In July 2005, the Cassini space probe observed immense plumes of water vapour (pictured) spouting from an anomalously warm region near the southern pole of the saturnian moon Enceladus. That spectacular observation confirmed a long-held belief that Enceladus is the source of the icy grains that make up its home — the outer lane, or ‘E ring’, of Saturn's ring system.

But why are these plumes where they are? In this issue, Francis Nimmo and Robert T. Pappalardo (Nature 441, 614–616; 2006) show that the spout's polar location could, theoretically, be explained by the formation of a diapir, an upwelling region of low-density material, in Enceladus' interior. Simple gravitational considerations require that the moon swings round so that this less weighty, tectonically active region is aligned with the moon's axis of rotation — and so ends up at the pole.

Credit: NASA/JPL/SPACE SCI. INST.

There are caveats. The authors show that if the diapir is within Enceladus' subsurface ice shell, then the moon's outermost layer, or lithosphere, must be relatively rigid. Otherwise, the upwelling material would simply bulge out from the surface.
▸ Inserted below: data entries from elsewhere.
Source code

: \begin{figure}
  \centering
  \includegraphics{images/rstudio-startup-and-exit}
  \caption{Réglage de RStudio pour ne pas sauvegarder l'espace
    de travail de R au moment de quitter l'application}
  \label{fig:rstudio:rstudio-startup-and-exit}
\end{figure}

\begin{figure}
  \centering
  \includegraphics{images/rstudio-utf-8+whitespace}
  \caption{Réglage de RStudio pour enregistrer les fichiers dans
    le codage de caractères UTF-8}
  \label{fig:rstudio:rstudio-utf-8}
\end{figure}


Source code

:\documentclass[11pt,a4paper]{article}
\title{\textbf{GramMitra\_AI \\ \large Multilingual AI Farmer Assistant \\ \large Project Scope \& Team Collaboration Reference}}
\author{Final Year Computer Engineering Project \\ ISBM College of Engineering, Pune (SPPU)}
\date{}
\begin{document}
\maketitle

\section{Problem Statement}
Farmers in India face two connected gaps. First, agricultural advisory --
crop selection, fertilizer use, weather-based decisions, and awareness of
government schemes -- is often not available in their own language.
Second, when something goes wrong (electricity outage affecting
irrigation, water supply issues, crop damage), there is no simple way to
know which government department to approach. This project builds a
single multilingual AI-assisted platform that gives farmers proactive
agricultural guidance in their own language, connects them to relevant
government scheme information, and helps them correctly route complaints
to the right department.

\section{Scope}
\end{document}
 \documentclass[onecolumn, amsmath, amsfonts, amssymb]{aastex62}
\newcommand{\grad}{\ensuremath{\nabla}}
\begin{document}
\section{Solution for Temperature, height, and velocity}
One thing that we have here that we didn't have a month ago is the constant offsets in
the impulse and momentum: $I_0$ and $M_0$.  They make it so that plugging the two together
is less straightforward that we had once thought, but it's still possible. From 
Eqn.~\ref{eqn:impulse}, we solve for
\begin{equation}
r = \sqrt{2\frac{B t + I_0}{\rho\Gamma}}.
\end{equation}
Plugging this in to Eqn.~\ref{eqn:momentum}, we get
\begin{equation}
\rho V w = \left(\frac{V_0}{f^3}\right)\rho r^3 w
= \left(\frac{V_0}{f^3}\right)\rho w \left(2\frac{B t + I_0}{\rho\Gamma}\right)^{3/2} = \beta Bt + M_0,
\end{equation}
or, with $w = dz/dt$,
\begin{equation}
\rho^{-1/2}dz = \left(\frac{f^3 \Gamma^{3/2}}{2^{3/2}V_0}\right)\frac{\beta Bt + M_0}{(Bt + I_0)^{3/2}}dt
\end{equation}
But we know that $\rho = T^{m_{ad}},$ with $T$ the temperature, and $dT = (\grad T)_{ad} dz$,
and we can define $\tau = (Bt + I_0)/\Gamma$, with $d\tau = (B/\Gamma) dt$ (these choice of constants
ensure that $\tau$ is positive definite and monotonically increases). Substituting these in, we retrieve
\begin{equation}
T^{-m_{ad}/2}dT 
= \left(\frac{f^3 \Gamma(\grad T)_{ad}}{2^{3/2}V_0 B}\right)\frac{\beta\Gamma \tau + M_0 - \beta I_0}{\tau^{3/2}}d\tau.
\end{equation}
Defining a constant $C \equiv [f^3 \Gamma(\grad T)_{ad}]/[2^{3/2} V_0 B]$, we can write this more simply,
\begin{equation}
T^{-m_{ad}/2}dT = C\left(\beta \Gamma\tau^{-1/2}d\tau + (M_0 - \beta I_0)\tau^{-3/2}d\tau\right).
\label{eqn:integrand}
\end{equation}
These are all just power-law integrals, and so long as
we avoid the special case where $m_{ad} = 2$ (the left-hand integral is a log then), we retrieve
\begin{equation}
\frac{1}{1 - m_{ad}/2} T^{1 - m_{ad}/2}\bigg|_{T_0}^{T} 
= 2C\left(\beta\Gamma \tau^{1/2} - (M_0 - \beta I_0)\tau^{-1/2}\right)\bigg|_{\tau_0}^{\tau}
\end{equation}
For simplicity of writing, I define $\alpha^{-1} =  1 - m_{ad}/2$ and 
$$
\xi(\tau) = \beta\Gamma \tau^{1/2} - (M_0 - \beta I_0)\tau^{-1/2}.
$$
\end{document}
That region would then tend to migrate not towards the poles, but towards the moon's equator.

A diapir within Enceladus' silicate core, on the other hand, would cause a poleward reorientation. But it would preclude the existence of a global subsurface ocean: such an ocean would decouple the core gravitationally from the ice shell, preventing reorientation.

Nimmo and Pappalardo's low-density diapir should be detectable through its effect on the moon's gravity field. Further analysis of data returned by radio instruments aboard Cassini should provide a conclusive test for its existence.